We are seeing a similar issue with these two independent features. There are many extreme observations that can be removed to normalize our data. 

In [None]:
df3 = df2[(df2['GROSS SQUARE FEET'] < 8000) & (df2['LAND SQUARE FEET'] < 8000)]

In [None]:
sns.displot(df3['GROSS SQUARE FEET'], bins=100)

In [None]:
sns.displot(df3['LAND SQUARE FEET'], bins=100)

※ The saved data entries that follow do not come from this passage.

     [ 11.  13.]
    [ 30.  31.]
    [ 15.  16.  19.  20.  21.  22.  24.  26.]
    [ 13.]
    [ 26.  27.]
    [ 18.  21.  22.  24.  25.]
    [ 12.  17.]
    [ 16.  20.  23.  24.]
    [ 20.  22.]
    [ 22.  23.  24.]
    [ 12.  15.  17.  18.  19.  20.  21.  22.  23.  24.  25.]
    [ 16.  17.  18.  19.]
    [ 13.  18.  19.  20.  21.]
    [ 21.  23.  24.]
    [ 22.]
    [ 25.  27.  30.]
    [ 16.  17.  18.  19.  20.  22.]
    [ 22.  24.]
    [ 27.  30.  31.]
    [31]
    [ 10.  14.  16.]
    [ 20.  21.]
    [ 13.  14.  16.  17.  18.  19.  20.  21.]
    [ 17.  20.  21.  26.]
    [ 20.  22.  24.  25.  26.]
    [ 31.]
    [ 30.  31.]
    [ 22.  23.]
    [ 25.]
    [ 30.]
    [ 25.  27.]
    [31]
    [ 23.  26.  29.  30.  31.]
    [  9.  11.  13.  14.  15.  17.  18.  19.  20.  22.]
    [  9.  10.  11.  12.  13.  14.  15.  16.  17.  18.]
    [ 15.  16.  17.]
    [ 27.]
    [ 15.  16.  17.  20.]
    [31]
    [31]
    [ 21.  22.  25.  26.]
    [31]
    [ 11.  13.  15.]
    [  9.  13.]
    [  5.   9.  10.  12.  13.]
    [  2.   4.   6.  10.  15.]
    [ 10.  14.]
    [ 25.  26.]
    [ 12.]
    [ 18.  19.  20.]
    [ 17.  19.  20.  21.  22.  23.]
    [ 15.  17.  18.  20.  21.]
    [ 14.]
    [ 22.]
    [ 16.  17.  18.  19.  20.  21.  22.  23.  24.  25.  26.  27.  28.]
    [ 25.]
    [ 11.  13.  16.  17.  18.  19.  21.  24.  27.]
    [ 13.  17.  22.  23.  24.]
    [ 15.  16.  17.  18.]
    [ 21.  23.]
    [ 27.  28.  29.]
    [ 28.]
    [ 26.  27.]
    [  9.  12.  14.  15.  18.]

Next we look at 'YEAR BUILT'

In [None]:
df3['YEAR BUILT'].value_counts()

Values of 'YEAR BUILT' that are 0 do not make sense and should be removed

In [None]:
df4 = df3[df3['YEAR BUILT']!=0]

In [None]:
sns.distplot(df4['YEAR BUILT'], bins=100)

Next, 'TOTAL UNITS'

In [None]:
sns.displot(df4['TOTAL UNITS'], bins=100)

Here, there are many values of '0' which again do not make sense but also many values at the extreme '2261'. With this abnormal amount of '2261' values, we can assume this is a placeholder value and remove them alongside the '0' values. 

In [None]:
df5 = df4[(df4['TOTAL UNITS'] > 0) & (df4['TOTAL UNITS'] != 2261)]

In [None]:
sns.displot(df5['TOTAL UNITS'], bins=100)

# Data Exploration / EDA

In [None]:
plt.figure(figsize=(10,6))
sns.boxplot(x='RESIDENTIAL UNITS', y='SALE PRICE', data=df5)
plt.title('RESIDENTIAL UNITS vs SALE PRICE')
plt.show()

There is a linear increase of sale price as you increase the amount of residential units up until 10 at which the sale price distributions vary greatly. This is due to a lack of data for units > 10.

In [None]:
plt.figure(figsize=(10,6))
sns.boxplot(x='BOROUGH', y='SALE PRICE', data=df5)
plt.title('RESIDENTIAL UNITS vs SALE PRICE')
plt.show()

From this figure, there is a much wider distribution of sale prices in borough 1 compared to the other 4 boroughs. Much like in the sale price vs residential units figure, there is not much data for borough 1.